Convictions

Getting to Yes

Dahlia, you ask with reference to the new FISA agreement : “Someone help me understand why it’s a good deal when one side gets everything it wants and the other side gets what it thought it had in the first place?”

Looking at this agreement, it seems to me that both sides got something, and both sides gave up something. Indeed, it looks like an ordinary civil-suit out-of-court settlement: 

The Bush administration thought that its surveillance activities were lawful under the Constitution, the AUMG, and FISA itself, yet it agreed to bind itself to these new FISA procedures in order to eliminate the inter-branch equivalent of litigation risk. The president gave up discretion and gained certainty.

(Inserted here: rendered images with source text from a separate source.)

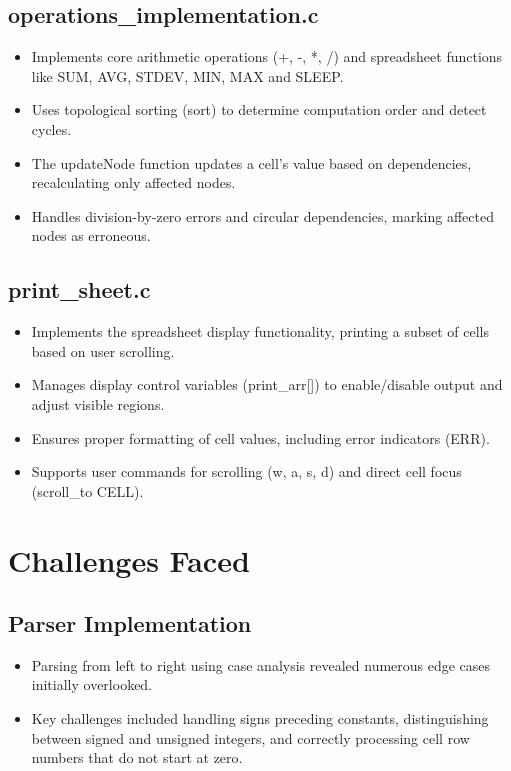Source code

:\documentclass{article}
\begin{document}
\subsection{operations\_implementation.c}
\begin{itemize}
    \item Implements core arithmetic operations (+, -, *, /) and spreadsheet functions like SUM, AVG, STDEV, MIN, MAX and SLEEP.
    \item Uses topological sorting (sort) to determine computation order and detect cycles.
    \item The updateNode function updates a cell’s value based on dependencies, recalculating only affected nodes.
    \item Handles division-by-zero errors and circular dependencies, marking affected nodes as erroneous.
\end{itemize}

\subsection{print\_sheet.c}
\begin{itemize}
    \item Implements the spreadsheet display functionality, printing a subset of cells based on user scrolling.
    \item Manages display control variables (print\_arr[]) to enable/disable output and adjust visible regions.
    \item Ensures proper formatting of cell values, including error indicators (ERR).
    \item Supports user commands for scrolling (w, a, s, d) and direct cell focus (scroll\_to \<CELL\>).
\end{itemize}

\section{Challenges Faced}

\subsection{Parser Implementation}
\begin{itemize}
    \item Parsing from left to right using case analysis revealed numerous edge cases initially overlooked.
    \item Key challenges included handling signs preceding constants, distinguishing between signed and unsigned integers, and correctly processing cell row numbers that do not start at zero.
\end{itemize}
\end{document}
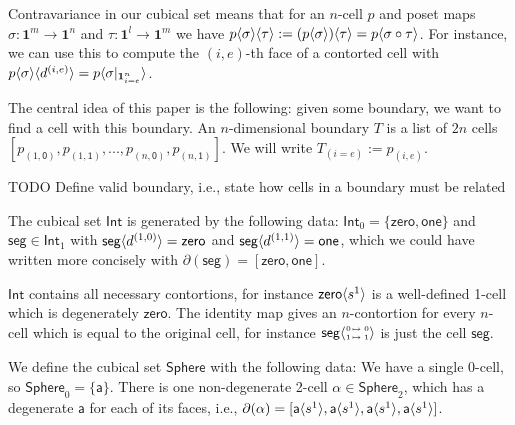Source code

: \documentclass{llncs}
\newcommand{\todo}[1]{
  \begin{tcolorbox}
    TODO {#1} 
  \end{tcolorbox}
}
\newcommand{\mdef}{:=}
\newcommand{\mlist}[1]{[ {#1} ]}
\newcommand{\pint}[1]{\mathbf{1}^{#1}}
\newcommand{\pintrestr}[3]{\mathbf{1}^{#1}_{{#2}={#3}}}
\newcommand{\izero}{\mathsf{0}}
\newcommand{\ione}{\mathsf{1}}
\newcommand{\restrict}[2]{{#1}|_{#2}}
\newcommand{\smap}[1]{s^{{#1}}}
\newcommand{\dmap}[2]{d^{({#1} , {#2})}}
\newcommand{\cont}[2]{\ensuremath{ \ifthenelse{\equal{#2}{}}{#1}{{#1}\langle{#2}\rangle}} }
\newcommand{\boundaryface}[3]{{#1}_{({#2}={#3})}}
\newcommand{\cset}[1]{\ensuremath{\mathsf{{#1}}}}
\newcommand{\boundary}[1]{\partial({#1})}
\newcommand{\substtwo}[2]{\tiny
  \arraycolsep=.4pt\def\arraystretch{1}
  \begin{array}{ll}
    0 &\mapsto {#1} \\
    1 &\mapsto {#2}
  \end{array}
}
\newcommand{\oneid}{\substtwo{0}{1}}
\begin{document}

Contravariance in our cubical set means that for an $n$-cell $p$ and poset maps
$\sigma : \pint{m} \to \pint{n}$ and $\tau : \pint{l} \to \pint{m}$ we have 
$\cont{\cont{p}{\sigma}}{\tau} \mdef \cont{(\cont{p}{\sigma})}{\tau} =
\cont{p}{\sigma \circ \tau}$. For instance, we can use this to compute the
$(i,e)$-th face of a contorted cell with $\cont{\cont{p}{\sigma}}{\dmap{i}{e}} =
\cont{p}{\restrict{\sigma}{\pintrestr{n}{i}{e}}}$.

The central idea of this paper is the following: given some boundary, we want to
find a cell with this boundary. 
An $n$-dimensional boundary $T$ is a list of $2n$ cells $\mlist{p_{(1,\izero)},
  p_{(1,\ione)} , ... , p_{(n,\izero)}, p_{(n, \ione)}}$. We will write
$\boundaryface{T}{i}{e} \mdef p_{(i,e)}$.

\todo{Define valid boundary, i.e., state how cells in a boundary must be related}


\begin{example}\label{exp:int}
  The cubical set $\cset{Int}$ is generated by the following data: $\cset{Int}_0
  = \{ \cset{zero} , \cset{one} \}$ and $\cset{seg} \in \cset{Int}_1$ with
  $\cont{\cset{seg}}{\dmap{1}{0}} = \cset{zero}$ and $\cont{\cset{seg}}{\dmap{1}{1}} =
  \cset{one}$, which we could have written more concisely with
  $\boundary{\cset{seg}} = \mlist{\cset{zero}, \cset{one}}$.

  $\cset{Int}$ contains all necessary contortions, for instance
  $\cont{\cset{zero}}{\smap{1}}$ is a well-defined 1-cell which is
  degenerately $\cset{zero}$.
  The identity map gives an $n$-contortion for every $n$-cell which is equal
  to the original cell, for instance $\cont{\cset{seg}}{\oneid}$ is just the cell
  $\cset{seg}$.
\end{example}

\begin{example}\label{exp:sndsphere}
  We define the cubical set $\cset{Sphere}$ with the following data: We have a
  single 0-cell, so $\cset{Sphere}_0 = \{
  \cset{a} \}$. There is one non-degenerate 2-cell $\cset{\alpha} \in
  \cset{Sphere}_2$, which has a degenerate $\cset{a}$ for each of its faces,
  i.e.,
  $\boundary{\cset{\alpha}} = \mlist{ \cont{\cset{a}}{\smap{1}},
    \cont{\cset{a}}{\smap{1}}, \cont{\cset{a}}{\smap{1}}, \cont{\cset{a}}{\smap{1}} }$.
\end{example}
\end{document}
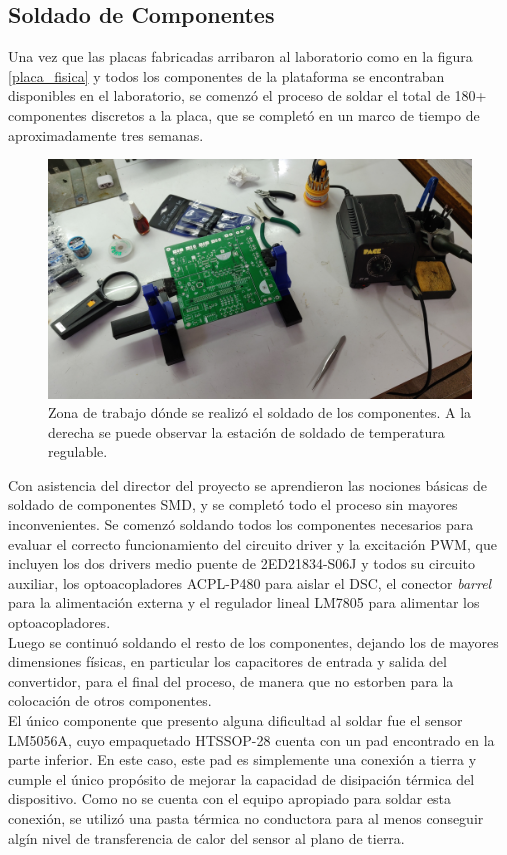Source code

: \subsection{Soldado de Componentes}

Una vez que las placas fabricadas arribaron al laboratorio como en la figura \ref{placa_fisica} y todos los componentes de la plataforma se encontraban disponibles en el laboratorio, se comenzó el proceso de soldar el total de 180+ componentes discretos a la placa, que se completó en un marco de tiempo de aproximadamente tres semanas.\\

\begin{figure}[h]
    \centering
    \includegraphics[scale=0.09]{Imagenes/Soldado.jpg}
    \caption{Zona de trabajo dónde se realizó el soldado de los componentes. A la derecha se puede observar la estación de soldado de temperatura regulable.}
    \label{soldado}
\end{figure}

Con asistencia del director del proyecto se aprendieron las nociones básicas de soldado de componentes SMD, y se completó todo el proceso sin mayores inconvenientes. Se comenzó soldando todos los componentes necesarios para evaluar el correcto funcionamiento del circuito driver y la excitación PWM, que incluyen los dos drivers medio puente de 2ED21834-S06J y todos su circuito auxiliar, los optoacopladores ACPL-P480 para aislar el DSC, el conector \textit{barrel} para la alimentación externa y el regulador lineal LM7805 para alimentar los optoacopladores.\\

Luego se continuó soldando el resto de los componentes, dejando los de mayores dimensiones físicas, en particular los capacitores de entrada y salida del convertidor, para el final del proceso, de manera que no estorben para la colocación de otros componentes.\\

El único componente que presento alguna dificultad al soldar fue el sensor LM5056A, cuyo empaquetado HTSSOP-28 cuenta con un pad encontrado en la parte inferior. En este caso, este pad es simplemente una conexión a tierra y cumple el único propósito de mejorar la capacidad de disipación térmica del dispositivo. Como no se cuenta con el equipo apropiado para soldar esta conexión, se utilizó una pasta térmica no conductora para al menos conseguir algín nivel de transferencia de calor del sensor al plano de tierra.\\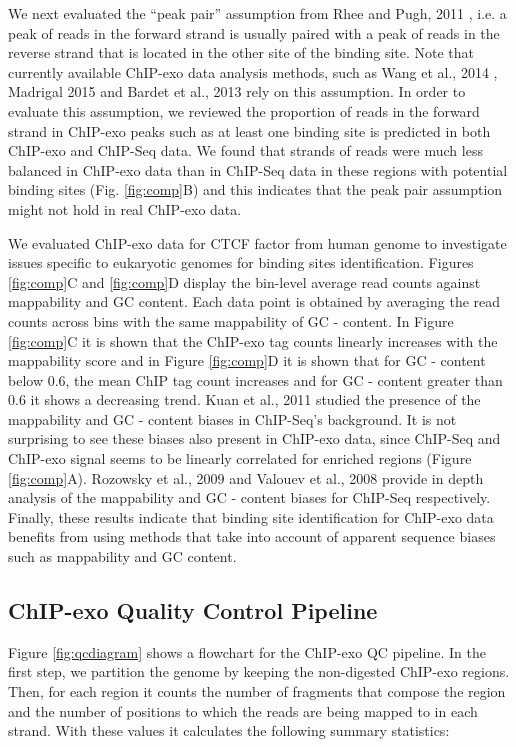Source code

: \documentclass{bmcart}\usepackage[]{graphicx}\usepackage[]{color}
\begin{document}
We next evaluated the ``peak pair'' assumption from Rhee and Pugh,
2011 \cite{exo1}, i.e. a peak of reads in the forward strand is
usually paired with a peak of reads in the reverse strand that is
located in the other site of the binding site. Note that currently
available ChIP-exo data analysis methods, such as Wang et al., 2014
\cite{mace}, Madrigal 2015 \cite{cexor} and Bardet et al., 2013
\cite{peakzilla} rely on this assumption. In order to evaluate this
assumption, we reviewed the proportion of reads in the forward strand
in ChIP-exo peaks such as at least one binding site is predicted in
both ChIP-exo and ChIP-Seq data. We found that strands of reads were
much less balanced in ChIP-exo data than in ChIP-Seq data in these
regions with potential binding sites (Fig. \ref{fig:comp}B) and this
indicates that the peak pair assumption might not hold in real
ChIP-exo data.

We evaluated ChIP-exo data for CTCF factor from human genome
\cite{exo1} to investigate issues specific to eukaryotic genomes for
binding sites identification. Figures \ref{fig:comp}C and
\ref{fig:comp}D display the bin-level average read counts against
mappability and GC content. Each data point is obtained by averaging
the read counts across bins with the same mappability of GC -
content. In Figure \ref{fig:comp}C it is shown that the ChIP-exo tag
counts linearly increases with the mappability score and in Figure
\ref{fig:comp}D it is shown that for GC - content below 0.6, the mean
ChIP tag count increases and for GC - content greater than 0.6 it
shows a decreasing trend. Kuan et al., 2011 \cite{mosaics} studied the
presence of the mappability and GC - content biases in ChIP-Seq's
background. It is not surprising to see these biases also present in
ChIP-exo data, since ChIP-Seq and ChIP-exo signal seems to be linearly
correlated for enriched regions (Figure \ref{fig:comp}A). Rozowsky et
al., 2009 \cite{peakseq} and Valouev et al., 2008 \cite{quest} provide
in depth analysis of the mappability and GC - content biases for
ChIP-Seq respectively. Finally, these results indicate that binding
site identification for ChIP-exo data benefits from using methods that
take into account of apparent sequence biases such as mappability and
GC content.

\subsection{ChIP-exo Quality Control Pipeline}

Figure \ref{fig:qcdiagram} shows a flowchart for the ChIP-exo QC
pipeline. In the first step, we partition the genome by keeping the
non-digested ChIP-exo regions. Then, for each region it counts the
number of fragments that compose the region and the number of
positions to which the reads are being mapped to in each strand. With
these values it calculates the following summary statistics:
\end{document}
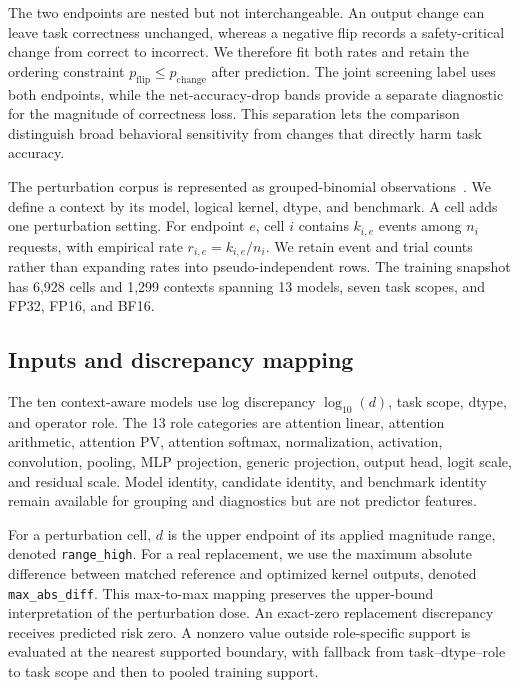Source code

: \documentclass{article}
\begin{document}
The two endpoints are nested but not interchangeable. An output change can leave task correctness unchanged, whereas a negative flip records a safety-critical change from correct to incorrect. We therefore fit both rates and retain the ordering constraint $p_{\mathrm{flip}}\leq p_{\mathrm{change}}$ after prediction. The joint screening label uses both endpoints, while the net-accuracy-drop bands provide a separate diagnostic for the magnitude of correctness loss. This separation lets the comparison distinguish broad behavioral sensitivity from changes that directly harm task accuracy.

The perturbation corpus is represented as grouped-binomial observations~\citep{mccullagh1989generalized}. We define a context by its model, logical kernel, dtype, and benchmark. A cell adds one perturbation setting. For endpoint $e$, cell $i$ contains $k_{i,e}$ events among $n_i$ requests, with empirical rate $r_{i,e}=k_{i,e}/n_i$. We retain event and trial counts rather than expanding rates into pseudo-independent rows. The training snapshot has 6,928 cells and 1,299 contexts spanning 13 models, seven task scopes, and FP32, FP16, and BF16.

\subsection{Inputs and discrepancy mapping}

The ten context-aware models use log discrepancy $\log_{10}(d)$, task scope, dtype, and operator role. The 13 role categories are attention linear, attention arithmetic, attention PV, attention softmax, normalization, activation, convolution, pooling, MLP projection, generic projection, output head, logit scale, and residual scale. Model identity, candidate identity, and benchmark identity remain available for grouping and diagnostics but are not predictor features.

For a perturbation cell, $d$ is the upper endpoint of its applied magnitude range, denoted \texttt{range\_high}. For a real replacement, we use the maximum absolute difference between matched reference and optimized kernel outputs, denoted \texttt{max\_abs\_diff}. This max-to-max mapping preserves the upper-bound interpretation of the perturbation dose. An exact-zero replacement discrepancy receives predicted risk zero. A nonzero value outside role-specific support is evaluated at the nearest supported boundary, with fallback from task--dtype--role to task scope and then to pooled training support.
\end{document}
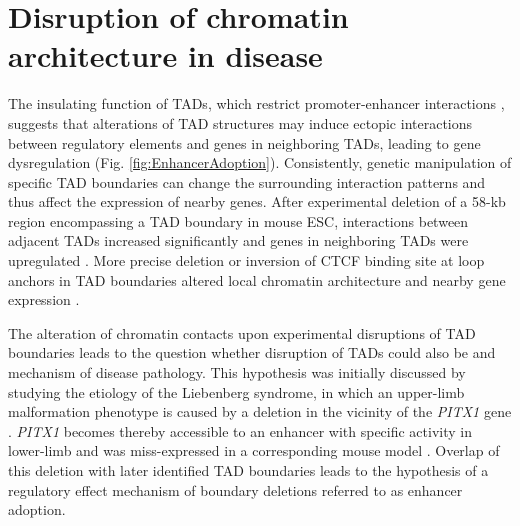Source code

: \documentclass[a4paper,twoside=true,openright,parskip=full,chapterprefix=true,11pt,headings=normal,bibliography=totoc,listof=totoc,titlepage=on,captions=tableabove,draft=false]{scrreprt}
\theoremstyle{definition}
\theoremstyle{definition}
\theoremstyle{definition}
\theoremstyle{remark}
\begin{document}
\hypertarget{disruption-of-chromatin-architecture-in-disease}{%
\section{Disruption of chromatin architecture in
disease}\label{disruption-of-chromatin-architecture-in-disease}}

The insulating function of TADs, which restrict promoter-enhancer
interactions \citep{Symmons2014}, suggests that alterations of TAD
structures may induce ectopic interactions between regulatory elements
and genes in neighboring TADs, leading to gene dysregulation (Fig.
\ref{fig:EnhancerAdoption}). Consistently, genetic manipulation of
specific TAD boundaries can change the surrounding interaction patterns
and thus affect the expression of nearby genes. After experimental
deletion of a 58-kb region encompassing a TAD boundary in mouse ESC,
interactions between adjacent TADs increased significantly and genes in
neighboring TADs were upregulated \citep{Nora2012}. More precise
deletion or inversion of CTCF binding site at loop anchors in TAD
boundaries altered local chromatin architecture and nearby gene
expression \citep{Dowen2014, Guo2015, Narendra2015}.

The alteration of chromatin contacts upon experimental disruptions of
TAD boundaries leads to the question whether disruption of TADs could
also be and mechanism of disease pathology. This hypothesis was
initially discussed by studying the etiology of the Liebenberg syndrome,
in which an upper-limb malformation phenotype is caused by a deletion in
the vicinity of the \emph{PITX1} gene \citep{Spielmann2013a}.
\emph{PITX1} becomes thereby accessible to an enhancer with specific
activity in lower-limb and was miss-expressed in a corresponding mouse
model \citep{Spielmann2012}. Overlap of this deletion with later
identified TAD boundaries leads to the hypothesis of a regulatory effect
mechanism of boundary deletions referred to as enhancer adoption.
\end{document}
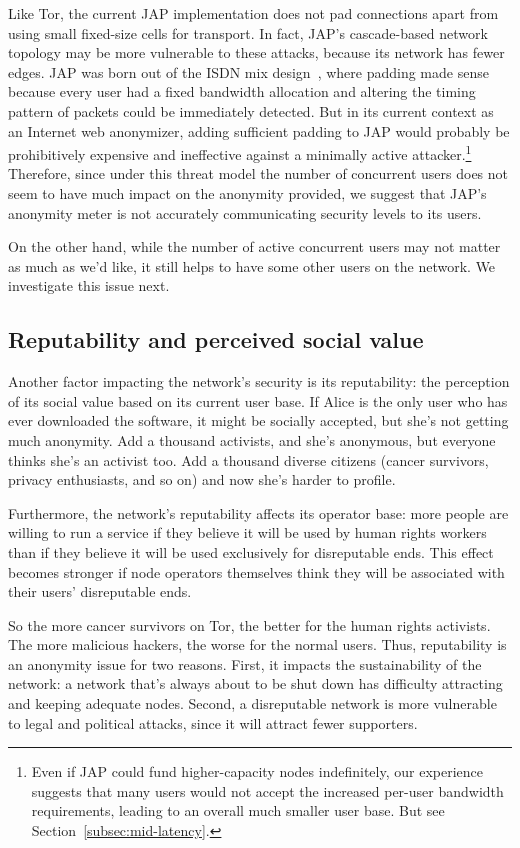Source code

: \documentclass{llncs}
\begin{document}
Like Tor, the current JAP implementation does not pad connections
apart from using small fixed-size cells for transport. In fact,
JAP's cascade-based network topology may be more vulnerable to these
attacks, because its network has fewer edges. JAP was born out of
the ISDN mix design~\cite{isdn-mixes}, where padding made sense because
every user had a fixed bandwidth allocation and altering the timing
pattern of packets could be immediately detected. But in its current context
as an Internet web anonymizer, adding sufficient padding to JAP
would probably be prohibitively expensive and ineffective against a
minimally active attacker.\footnote{Even if JAP could
fund higher-capacity nodes indefinitely, our experience
suggests that many users would not accept the increased per-user
bandwidth requirements, leading to an overall much smaller user base. But
see Section~\ref{subsec:mid-latency}.} Therefore, since under this threat
model the number of concurrent users does not seem to have much impact
on the anonymity provided, we suggest that JAP's anonymity meter is not
accurately communicating security levels to its users.

On the other hand, while the number of active concurrent users may not
matter as much as we'd like, it still helps to have some other users
on the network. We investigate this issue next.

\subsection{Reputability and perceived social value}
Another factor impacting the network's security is its reputability:
the perception of its social value based on its current user base. If Alice is
the only user who has ever downloaded the software, it might be socially
accepted, but she's not getting much anonymity. Add a thousand
activists, and she's anonymous, but everyone thinks she's an activist too.
Add a thousand
diverse citizens (cancer survivors, privacy enthusiasts, and so on)
and now she's harder to profile.

Furthermore, the network's reputability affects its operator base: more people
are willing to run a service if they believe it will be used by human rights
workers than if they believe it will be used exclusively for disreputable
ends.  This effect becomes stronger if node operators themselves think they
will be associated with their users' disreputable ends.

So the more cancer survivors on Tor, the better for the human rights
activists. The more malicious hackers, the worse for the normal users. Thus,
reputability is an anonymity issue for two reasons. First, it impacts
the sustainability of the network: a network that's always about to be
shut down has difficulty attracting and keeping adequate nodes.
Second, a disreputable network is more vulnerable to legal and
political attacks, since it will attract fewer supporters.
\end{document}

Similarly, Congress thought that its reading of FISA’s applicability was the better one, yet it settled in order to eliminate the same “litigation risk.” Congress got the president to commit to following these procedures, in order to maintain some degree of legislative and judicial involvement in the process.

Thus, in the end, both sides gave up something in the hopes of settling a dispute and reducing uncertainty.

Is it perfect? I suspect that neither side would say so. Is either party’s compliance assured? No, because the president (Bush or his successors) may abandon the deal, or Congress (in this term or the future) may unilaterally amend the statute further. 

But to say that the Bush administration “got everything it wants” and that Congress “got what it thought it had in the first place” is to wash a way a lot of the details and interests at stake.